Extracted entries Start Marker
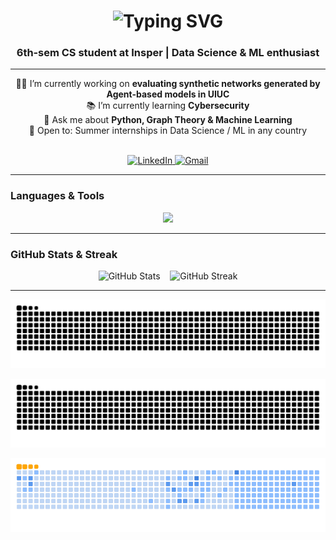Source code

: <!-- 👋 Typing intro -->
<h1 align="center">
  <img 
    src="https://readme-typing-svg.demolab.com?font=Poppins&size=40&center=true&duration=3000&pause=100&color=AAAAAA&width=500&height=70&lines=Hi+There!;I'm+Esther+Caroline;Welcome+to+my+GitHub!" 
    alt="Typing SVG" />
</h1>


<!-- 📍 One‑line bio -->
<h3 align="center">6th‑sem CS student at Insper | Data Science & ML enthusiast </h3>

---

<div align="center">
  
  <!-- 💼 Current work & learning -->
  👩‍💻 I’m currently working on **evaluating synthetic networks generated by Agent-based models in UIUC**  
  📚 I’m currently learning **Cybersecurity**  
  💬 Ask me about **Python, Graph Theory & Machine Learning**  
  🔭 Open to: Summer internships in Data Science / ML in any country

  <br/>

  <!-- 🔗 Socials -->
  <a href="[https://www.linkedin.com/in/esther‑caroline/](https://www.linkedin.com/in/esther-caroline-cunha-rodrigues-1a46702ba/)">
    <img src="https://img.shields.io/badge/LinkedIn-0077B5?style=for-the-badge&logo=linkedin&logoColor=white" alt="LinkedIn" />
  </a>
  <a href="mailto:esthercc.rodrigues@gmail.com">
    <img src="https://img.shields.io/badge/Gmail-D14836?style=for-the-badge&logo=gmail&logoColor=white" alt="Gmail" />
  </a>

</div>

---

### Languages & Tools  
<div align="center">
  <img src="https://skillicons.dev/icons?i=python,java,javascript,html,css,fastapi,react,mongodb,postgresql,docker,kubernetes,C" />
</div>

---

### GitHub Stats & Streak  
<div align="center">
  <img src="https://github-readme-stats.vercel.app/api?username=esthercaroline&show_icons=true&theme=github_dark&count_private=true" alt="GitHub Stats" />
  &nbsp;&nbsp;
  <img src="https://streak-stats.demolab.com?user=esthercaroline&theme=github-dark&hide_border=true" alt="GitHub Streak" />
</div>


---

<!-- light SVG -->
<p align="center">
  <img
    src="https://raw.githubusercontent.com/esthercaroline/esthercaroline/output/dist/github-contribution-grid-snake.svg"
    alt="Contribution Snake Light"
  />
</p>

<!-- dark SVG -->
<p align="center">
  <img
    src="https://raw.githubusercontent.com/esthercaroline/esthercaroline/output/dist/github-contribution-grid-snake-dark.svg"
    alt="Contribution Snake Dark"
  />
</p>

<!-- GIF -->
<p align="center">
  <img
    src="https://raw.githubusercontent.com/esthercaroline/esthercaroline/output/dist/github-contribution-grid-snake.gif"
    alt="Contribution Snake GIF"
  />
</p>
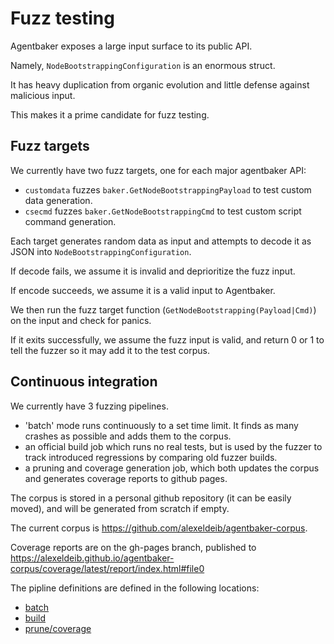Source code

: # Fuzz testing

Agentbaker exposes a large input surface to its public API.

Namely, `NodeBootstrappingConfiguration` is an enormous struct. 

It has heavy duplication from organic evolution and little defense against malicious input.

This makes it a prime candidate for fuzz testing.

## Fuzz targets

We currently have two fuzz targets, one for each major agentbaker API:
- `customdata` fuzzes `baker.GetNodeBootstrappingPayload` to test custom data generation.
- `csecmd` fuzzes `baker.GetNodeBootstrappingCmd` to test custom script command generation.

Each target generates random data as input and attempts to decode it as JSON into `NodeBootstrappingConfiguration`.

If decode fails, we assume it is invalid and deprioritize the fuzz input.

If encode succeeds, we assume it is a valid input to Agentbaker.

We then run the fuzz target function (`GetNodeBootstrapping(Payload|Cmd)`) on the input and check for panics.

If it exits successfully, we assume the fuzz input is valid, and return 0 or 1 to tell the fuzzer so it may add it to the test corpus.

## Continuous integration

We currently have 3 fuzzing pipelines.

- 'batch' mode runs continuously to a set time limit. It finds as many crashes as possible and adds them to the corpus.
- an official build job which runs no real tests, but is used by the fuzzer to track introduced regressions by comparing old fuzzer builds.
- a pruning and coverage generation job, which both updates the corpus and generates coverage reports to github pages.

The corpus is stored in a personal github repository (it can be easily moved), and will be generated from scratch if empty.

The current corpus is https://github.com/alexeldeib/agentbaker-corpus.

Coverage reports are on the gh-pages branch, published to https://alexeldeib.github.io/agentbaker-corpus/coverage/latest/report/index.html#file0

The pipline definitions are defined in the following locations:
- [batch](../.github/workflows/cflite_batch.yaml)
- [build](../.github/workflows/cflite_build.yaml)
- [prune/coverage](../.github/workflows/cflite_cron.yaml)
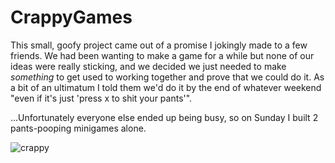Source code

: # CrappyGames
This small, goofy project came out of a promise I jokingly made to a few friends. We had been wanting to make a game for a while but none of our ideas were really sticking, and we decided we just needed to make _something_ to get used to working together and prove that we could do it. As a bit of an ultimatum I told them we'd do it by the end of whatever weekend "even if it's just 'press x to shit your pants'".

...Unfortunately everyone else ended up being busy, so on Sunday I built 2 pants-pooping minigames alone.

![crappy](http://threedliams.github.io/pages/assets/projects/crappyGames.png)
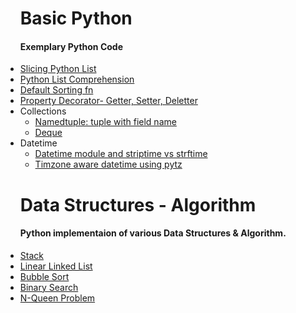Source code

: <ul>
    <h1> Basic Python</h1>
    <h4>Exemplary Python Code</h4>
    <li>
        <a href = "https://github.com/ishubhoshaha/Exploring-Python/blob/master/List_Slicing.py">Slicing Python List</a>
    </li>
    <li>
        <a href = "https://github.com/ishubhoshaha/Exploring-Python/blob/master/List_Comprehension.py">Python List Comprehension</a>
    </li>
    <li>
        <a href = "https://github.com/ishubhoshaha/Exploring-Python/blob/master/Sorting_List.py">Default Sorting fn</a>
    </li>    
    <li>
        <a href = "https://github.com/ishubhoshaha/Exploring-Python/blob/master/Property_Decorator.py">Property Decorator- Getter, Setter, Deletter</a>
    </li>
    <li>Collections
        <ul>
            <li>
                <a href = "https://github.com/ishubhoshaha/Exploring-Python/blob/master/namedtuple.py">Namedtuple: tuple with field name</a>
            </li>
            <li>
                <a href = "https://github.com/ishubhoshaha/Exploring-Python/blob/master/deque.py">Deque</a>
            </li>
        </ul>
    </li>
		<li>Datetime
        <ul>
            <li>
								<a href = "https://github.com/ishubhoshaha/Exploring-Python/blob/master/datetime.py">Datetime module and striptime vs strftime</a>
            </li>
            <li>
                <a href = "https://github.com/ishubhoshaha/Exploring-Python/blob/master/using_pytz.py">Timzone aware datetime using pytz</a>
            </li>
        </ul>
    </li>
</ul>
<ul>
    <h1> Data Structures - Algorithm</h1>
    <h4>Python implementaion of various Data Structures & Algorithm.</h4>
    <li>
        <a href = "https://github.com/shubhodotcse/Exploring-Python/blob/master/stack.py">Stack</a>
    </li>
    <li>
        <a href = "https://github.com/shubhodotcse/Exploring-Python/blob/master/linkedlist.py">Linear Linked List</a>
    </li>
    <li>
        <a href = "https://github.com/shubhodotcse/Data-Structures-Algorithm-in-Python/blob/master/bubblesort.py">Bubble Sort</a>
    </li>
    <li>
        <a href = "https://github.com/shubhodotcse/Exploring-Python/blob/master/Binary%20Search.py">Binary Search</a>
    </li>
    <li>
        <a href = "https://github.com/shubhodotcse/Exploring-Python/blob/master/nqueen.py">N-Queen Problem</a>
    </li>
</ul>
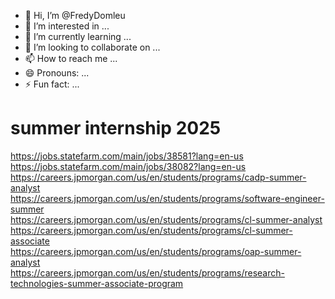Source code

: - 👋 Hi, I’m @FredyDomleu
- 👀 I’m interested in ...
- 🌱 I’m currently learning ...
- 💞️ I’m looking to collaborate on ...
- 📫 How to reach me ...
- 😄 Pronouns: ...
- ⚡ Fun fact: ...

<!---
FredyDomleu/FredyDomleu is a ✨ special ✨ repository because its `README.md` (this file) appears on your GitHub profile.
You can click the Preview link to take a look at your changes.
--->


# summer internship 2025

https://jobs.statefarm.com/main/jobs/38581?lang=en-us       
https://jobs.statefarm.com/main/jobs/38082?lang=en-us   
https://careers.jpmorgan.com/us/en/students/programs/cadp-summer-analyst       
https://careers.jpmorgan.com/us/en/students/programs/software-engineer-summer    
https://careers.jpmorgan.com/us/en/students/programs/cl-summer-analyst    
https://careers.jpmorgan.com/us/en/students/programs/cl-summer-associate    
https://careers.jpmorgan.com/us/en/students/programs/oap-summer-analyst    
https://careers.jpmorgan.com/us/en/students/programs/research-technologies-summer-associate-program   
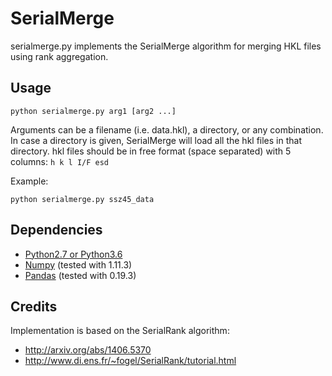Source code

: # SerialMerge

serialmerge.py implements the SerialMerge algorithm for merging HKL files using rank aggregation.

## Usage

    python serialmerge.py arg1 [arg2 ...]

Arguments can be a filename (i.e. data.hkl), a directory, or any combination.
In case a directory is given, SerialMerge will load all the hkl files in that directory.
hkl files should be in free format (space separated) with 5 columns: `h k l I/F esd`

Example:

    python serialmerge.py ssz45_data

## Dependencies

 - [Python2.7 or Python3.6](https://www.python.org/)
 - [Numpy](http://www.numpy.org/) (tested with 1.11.3)
 - [Pandas](http://pandas.pydata.org/) (tested with 0.19.3)

## Credits

Implementation is based on the SerialRank algorithm:

 - <http://arxiv.org/abs/1406.5370>
 - <http://www.di.ens.fr/~fogel/SerialRank/tutorial.html>

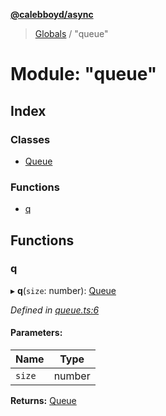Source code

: **[@calebboyd/async](../README.md)**

> [Globals](../globals.md) / "queue"

# Module: "queue"

## Index

### Classes

* [Queue](../classes/_queue_.queue.md)

### Functions

* [q](_queue_.md#q)

## Functions

### q

▸ **q**(`size`: number): [Queue](../classes/_queue_.queue.md)

*Defined in [queue.ts:6](https://github.com/calebboyd/async/blob/c145a52/queue.ts#L6)*

#### Parameters:

Name | Type |
------ | ------ |
`size` | number |

**Returns:** [Queue](../classes/_queue_.queue.md)
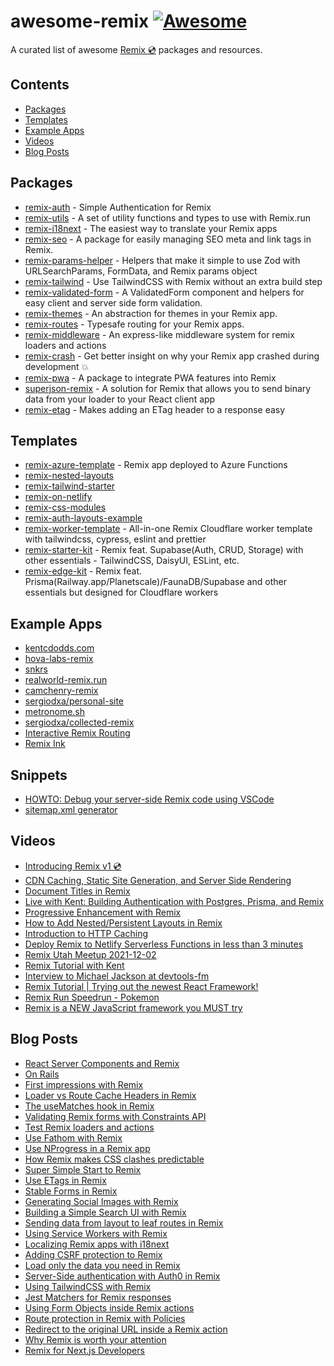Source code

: # awesome-remix [![Awesome](https://awesome.re/badge.svg)](https://awesome.re)

A curated list of awesome [Remix 💿](https://remix.run) packages and resources.

## Contents

- [Packages](#Packages)
- [Templates](#Templates)
- [Example Apps](#Example-Apps)
- [Videos](#Videos)
- [Blog Posts](#Blog-Posts)

## Packages

- [remix-auth](https://github.com/sergiodxa/remix-auth) - Simple Authentication for Remix
- [remix-utils](https://github.com/sergiodxa/remix-utils) - A set of utility functions and types to use with Remix.run
- [remix-i18next](https://github.com/sergiodxa/remix-i18next) - The easiest way to translate your Remix apps
- [remix-seo](https://github.com/chaance/remix-seo) - A package for easily managing SEO meta and link tags in Remix.
- [remix-params-helper](https://github.com/kiliman/remix-params-helper) - Helpers that make it simple to use Zod with URLSearchParams, FormData, and Remix params object
- [remix-tailwind](https://github.com/itsMapleLeaf/remix-tailwind) - Use TailwindCSS with Remix without an extra build step
- [remix-validated-form](https://github.com/airjp73/remix-validated-form) - A ValidatedForm component and helpers for easy client and server side form validation.
- [remix-themes](https://github.com/abereghici/remix-themes) - An abstraction for themes in your Remix app.
- [remix-routes](https://github.com/yesmeck/remix-routes) - Typesafe routing for your Remix apps.
- [remix-middleware](https://github.com/neurosnap/remix-middleware) - An express-like middleware system for remix loaders and actions
- [remix-crash](https://github.com/xstevenyung/remix-crash) - Get better insight on why your Remix app crashed during development 💥 
- [remix-pwa](https://github.com/ShafSpecs/remix-pwa) - A package to integrate PWA features into Remix
- [superjson-remix](https://github.com/donavon/superjson-remix) - A solution for Remix that allows you to send binary data from your loader to your React client app
- [remix-etag](https://github.com/donavon/remix-etag) - Makes adding an ETag header to a response easy

## Templates

- [remix-azure-template](https://github.com/danielgary/remix-azure-template) - Remix app deployed to Azure Functions
- [remix-nested-layouts](https://github.com/brookslybrand/remix-nested-layouts)
- [remix-tailwind-starter](https://github.com/mcansh/remix-tailwind-starter)
- [remix-on-netlify](https://github.com/ascorbic/remix-on-netlify)
- [remix-css-modules](https://github.com/jacob-ebey/remix-css-modules)
- [remix-auth-layouts-example](https://github.com/jacob-ebey/remix-auth-layouts-example/tree/main/app/routes)
- [remix-worker-template](https://github.com/edmundhung/remix-worker-template) - All-in-one Remix Cloudflare worker template with tailwindcss, cypress, eslint and prettier
- [remix-starter-kit](https://github.com/one-aalam/remix-starter-kit) - Remix feat. Supabase(Auth, CRUD, Storage) with other essentials - TailwindCSS, DaisyUI, ESLint, etc.
- [remix-edge-kit](https://github.com/one-aalam/remix-edge-kit) - Remix feat. Prisma(Railway.app/Planetscale)/FaunaDB/Supabase and other essentials but designed for Cloudflare workers

## Example Apps

- [kentcdodds.com](https://github.com/kentcdodds/kentcdodds.com)
- [hova-labs-remix](https://github.com/HovaLabs/hova-labs-remix)
- [snkrs](https://github.com/mcansh/snkrs)
- [realworld-remix.run](https://github.com/BenoitAverty/realworld-remix.run)
- [camchenry-remix](https://github.com/camchenry/camchenry-remix)
- [sergiodxa/personal-site](https://github.com/sergiodxa/personal-site)
- [metronome.sh](https://metronome.sh)
- [sergiodxa/collected-remix](https://github.com/sergiodxa/collected-remix)
- [Interactive Remix Routing](https://github.com/dilums/interactive-remix-routing)
- [Remix Ink](https://github.com/one-aalam/remix-ink)

## Snippets

- [HOWTO: Debug your server-side Remix code using VSCode](https://gist.github.com/kiliman/a9d7c874af03369a1d105a92560d89e9)
- [sitemap.xml generator](https://gist.github.com/andrelandgraf/0112631dcdf6640e4bd44360d3e7a08e)

## Videos

- [Introducing Remix v1 💿](https://www.youtube.com/watch?v=wsJaUjd1rUo)
- [CDN Caching, Static Site Generation, and Server Side Rendering](https://www.youtube.com/watch?v=bfLFHp7Sbkg)
- [Document Titles in Remix](https://www.youtube.com/watch?v=nXjMorEABFQ)
- [Live with Kent: Building Authentication with Postgres, Prisma, and Remix](https://www.youtube.com/watch?v=XkZINZDDdms)
- [Progressive Enhancement with Remix](https://www.youtube.com/watch?v=VM4VMESF3tU)
- [How to Add Nested/Persistent Layouts in Remix](https://www.youtube.com/watch?v=2QlxdDGqJ2c)
- [Introduction to HTTP Caching](https://www.youtube.com/watch?v=3XkU_DXcgl0)
- [Deploy Remix to Netlify Serverless Functions in less than 3 minutes](https://www.youtube.com/watch?v=tCGEoheZFfQ)
- [Remix Utah Meetup 2021-12-02](https://www.youtube.com/watch?v=YD3U6jo9epY)
- [Remix Tutorial with Kent](https://www.youtube.com/watch?v=hsIWJpuxNj0)
- [Interview to Michael Jackson at devtools-fm](https://www.youtube.com/watch?v=xI-OggjrKLg)
- [Remix Tutorial | Trying out the newest React Framework!](https://www.youtube.com/watch?v=SmMqdF2v30s)
- [Remix Run Speedrun - Pokemon](https://www.youtube.com/watch?v=rgZkd-RAYfE)
- [Remix is a NEW JavaScript framework you MUST try](https://www.youtube.com/watch?v=r4B69HAOXnA)

## Blog Posts

- [React Server Components and Remix](https://remix.run/blog/react-server-components)
- [On Rails](https://marbiano.dev/into-remix/on-rails)
- [First impressions with Remix](https://blog.vararu.org/remix)
- [Loader vs Route Cache Headers in Remix](https://sergiodxa.com/articles/loader-vs-route-cache-headers-in-remix)
- [The useMatches hook in Remix](https://sergiodxa.com/articles/the-usematches-hook-in-remix)
- [Validating Remix forms with Constraints API](https://sergiodxa.com/articles/validating-remix-forms-with-constraints-api)
- [Test Remix loaders and actions](https://sergiodxa.com/articles/test-remix-loaders-and-actions)
- [Use Fathom with Remix](https://sergiodxa.com/articles/use-fathom-with-remix)
- [Use NProgress in a Remix app](https://sergiodxa.com/articles/use-nprogress-in-a-remix-app)
- [How Remix makes CSS clashes predictable](https://kentcdodds.com/blog/how-remix-makes-css-clashes-predictable)
- [Super Simple Start to Remix](https://kentcdodds.com/blog/super-simple-start-to-remix)
- [Use ETags in Remix](https://sergiodxa.com/articles/use-etags-in-remix)
- [Stable Forms in Remix](https://dev.to/zachtylr21/stable-forms-in-remix-226p)
- [Generating Social Images with Remix](https://camchenry.com/blog/generating-social-images-with-remix)
- [Building a Simple Search UI with Remix](https://dev.to/zachtylr21/building-a-simple-search-ui-with-remix-57da)
- [Sending data from layout to leaf routes in Remix](https://sergiodxa.com/articles/sending-data-from-layout-to-leaf-routes-in-remix)
- [Using Service Workers with Remix](https://sergiodxa.com/articles/using-service-workers-with-remix)
- [Localizing Remix apps with i18next](https://sergiodxa.com/articles/localizing-remix-apps-with-i18next)
- [Adding CSRF protection to Remix](https://sergiodxa.com/articles/adding-csrf-protection-to-remix)
- [Load only the data you need in Remix](https://sergiodxa.com/articles/load-only-the-data-you-need-in-remix)
- [Server-Side authentication with Auth0 in Remix](https://sergiodxa.com/articles/server-side-authentication-with-auth0-in-remix)
- [Using TailwindCSS with Remix](https://sergiodxa.com/articles/using-tailwindcss-with-remix)
- [Jest Matchers for Remix responses](https://sergiodxa.com/articles/jest-matchers-for-remix-responses)
- [Using Form Objects inside Remix actions](https://sergiodxa.com/articles/using-form-objects-inside-remix-actions)
- [Route protection in Remix with Policies](https://sergiodxa.com/articles/route-protection-in-remix-with-policies)
- [Redirect to the original URL inside a Remix action](https://sergiodxa.com/articles/redirect-to-the-original-url-inside-a-remix-action)
- [Why Remix is worth your attention](https://blog.plasmic.app/posts/why-remix-is-worth-your-attention/)
- [Remix for Next.js Developers](https://blog.plasmic.app/posts/remix-for-nextjs-developers/)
Extracted entries End Marker
* [What is required]:
Copy out precisely the lines from the line with "It has heavy" to the line with "The current corpus" in the material above, including those two lines and omitting all the rest.

* [Task answer]:
It has heavy duplication from organic evolution and little defense against malicious input.

This makes it a prime candidate for fuzz testing.

## Fuzz targets

We currently have two fuzz targets, one for each major agentbaker API:
- `customdata` fuzzes `baker.GetNodeBootstrappingPayload` to test custom data generation.
- `csecmd` fuzzes `baker.GetNodeBootstrappingCmd` to test custom script command generation.

Each target generates random data as input and attempts to decode it as JSON into `NodeBootstrappingConfiguration`.

If decode fails, we assume it is invalid and deprioritize the fuzz input.

If encode succeeds, we assume it is a valid input to Agentbaker.

We then run the fuzz target function (`GetNodeBootstrapping(Payload|Cmd)`) on the input and check for panics.

If it exits successfully, we assume the fuzz input is valid, and return 0 or 1 to tell the fuzzer so it may add it to the test corpus.

## Continuous integration

We currently have 3 fuzzing pipelines.

- 'batch' mode runs continuously to a set time limit. It finds as many crashes as possible and adds them to the corpus.
- an official build job which runs no real tests, but is used by the fuzzer to track introduced regressions by comparing old fuzzer builds.
- a pruning and coverage generation job, which both updates the corpus and generates coverage reports to github pages.

The corpus is stored in a personal github repository (it can be easily moved), and will be generated from scratch if empty.

The current corpus is https://github.com/alexeldeib/agentbaker-corpus.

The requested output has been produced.